Does anyone know how the experience requirement works for Delaware? I have worked full time for 5 years now at a land developement firm performing the same duties as other EIT's, but only just graduated and passed the FE in April 2009. The letter of the law does not state directly, nor does the summary of the law on the DAPE website, that the 4 years of experience be completed after passing the FE as it does in other surrounding states.

Has anyone out there had success getting approved to take the exam using work experience achieved prior to passing the FE? I can get the proper licensed professionals to verify the work so that part would not be a problem.


----------



## picusld (Mar 1, 2010)

gfreeman said:


> Does anyone know how the experience requirement works for Delaware? I have worked full time for 5 years now at a land developement firm performing the same duties as other EIT's, but only just graduated and passed the FE in April 2009. The letter of the law does not state directly, nor does the summary of the law on the DAPE website, that the 4 years of experience be completed after passing the FE as it does in other surrounding states.
> Has anyone out there had success getting approved to take the exam using work experience achieved prior to passing the FE? I can get the proper licensed professionals to verify the work so that part would not be a problem.


Jersey will allow back to back testing (FE on Thursday and PE on Friday) if you meet the educational and experience requirements. Unless their regs have changed...


----------



## wilheldp_PE (Mar 1, 2010)

I know a few people who have taken the PE and the FE in the same weekend in Kentucky, so that would have to mean that the experience requirement doesn't begin once you pass the FE. But that is in KY...rules may vary by state.


----------



## gfreeman (Mar 3, 2010)

Thanks for the input. I wrote an email to the DAPE contact listed on the website, but have yet to get a response. I was hoping for some clarification before wasting a non refundable application fee. Also trouble having do get referals all over angain another time based on a technicallity.


----------



## Psycho (Mar 11, 2010)

gfreeman said:


> Does anyone know how the experience requirement works for Delaware? I have worked full time for 5 years now at a land developement firm performing the same duties as other EIT's, but only just graduated and passed the FE in April 2009.

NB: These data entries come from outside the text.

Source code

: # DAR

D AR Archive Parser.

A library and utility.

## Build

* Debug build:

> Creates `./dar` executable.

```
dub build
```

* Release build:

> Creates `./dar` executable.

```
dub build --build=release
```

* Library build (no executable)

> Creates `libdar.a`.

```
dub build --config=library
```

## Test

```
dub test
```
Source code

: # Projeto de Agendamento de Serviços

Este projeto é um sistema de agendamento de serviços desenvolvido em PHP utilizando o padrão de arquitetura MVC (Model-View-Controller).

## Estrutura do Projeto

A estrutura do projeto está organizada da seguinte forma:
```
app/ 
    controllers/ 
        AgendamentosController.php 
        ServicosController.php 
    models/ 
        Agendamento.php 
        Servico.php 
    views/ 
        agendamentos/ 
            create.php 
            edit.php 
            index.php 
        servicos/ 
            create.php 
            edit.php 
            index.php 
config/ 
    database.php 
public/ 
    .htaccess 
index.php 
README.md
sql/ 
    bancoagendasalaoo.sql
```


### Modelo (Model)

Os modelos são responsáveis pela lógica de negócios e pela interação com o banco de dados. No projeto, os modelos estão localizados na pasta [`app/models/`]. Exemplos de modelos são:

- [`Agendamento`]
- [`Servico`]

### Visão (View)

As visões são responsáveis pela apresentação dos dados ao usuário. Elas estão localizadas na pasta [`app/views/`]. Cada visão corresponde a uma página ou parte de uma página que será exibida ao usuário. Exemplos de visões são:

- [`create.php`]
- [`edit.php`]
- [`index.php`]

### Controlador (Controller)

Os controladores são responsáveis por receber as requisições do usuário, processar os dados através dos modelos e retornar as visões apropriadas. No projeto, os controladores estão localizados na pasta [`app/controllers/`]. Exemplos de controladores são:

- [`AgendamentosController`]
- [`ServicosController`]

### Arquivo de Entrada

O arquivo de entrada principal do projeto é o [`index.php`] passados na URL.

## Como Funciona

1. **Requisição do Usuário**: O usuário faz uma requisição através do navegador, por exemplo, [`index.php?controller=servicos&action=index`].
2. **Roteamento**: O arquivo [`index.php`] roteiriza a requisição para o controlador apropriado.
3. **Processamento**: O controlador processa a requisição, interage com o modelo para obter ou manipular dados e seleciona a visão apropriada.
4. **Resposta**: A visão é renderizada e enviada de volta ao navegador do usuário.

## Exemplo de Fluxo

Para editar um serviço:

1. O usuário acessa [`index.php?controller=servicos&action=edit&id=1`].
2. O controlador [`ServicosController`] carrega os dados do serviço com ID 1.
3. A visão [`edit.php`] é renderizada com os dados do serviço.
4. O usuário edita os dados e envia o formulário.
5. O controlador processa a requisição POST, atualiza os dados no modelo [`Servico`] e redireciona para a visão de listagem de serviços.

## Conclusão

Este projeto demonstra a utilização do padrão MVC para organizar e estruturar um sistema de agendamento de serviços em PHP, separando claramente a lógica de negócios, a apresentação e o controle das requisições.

Just to give you a heads up, I'm in your situation, been working in my same job for 7 years, graduated BS EE May 2008, passed the FE in October of 2008. I called my board (North Carolina) and they said they *WOULD NOT* allow experience before the degree to count despite the fact that my job description never changed... now I've also been told by other PEs that what they say over the phone and what they'll approve may differ.

I am interested in how your situation turns out so an update when you know anything would be great.


----------



## Old as Dirt Geo (Mar 11, 2010)

I know someone who took the EIT and PE exams back to back in Delaware so I assume they will accept experience prior to passing the EIT.


----------



## Psycho (Mar 11, 2010)

Old as Dirt Geo said:


> I know someone who took the EIT and PE exams back to back in Delaware so I assume they will accept experience prior to passing the EIT.


Experience before passing the FE yes, experience before graduating is what I was talking about.

His original post said that he had just recently graduated, and also took and passed the FE. Although his question was about exerience before the FE, the real issue in my state is experience before the degree not counting, which if Delaware is like NC, then experience before the degree will be his real problem, not when he took the FE.


----------



## gfreeman (Nov 16, 2010)

Just thought I would update anyone interested in the outcome of this topic.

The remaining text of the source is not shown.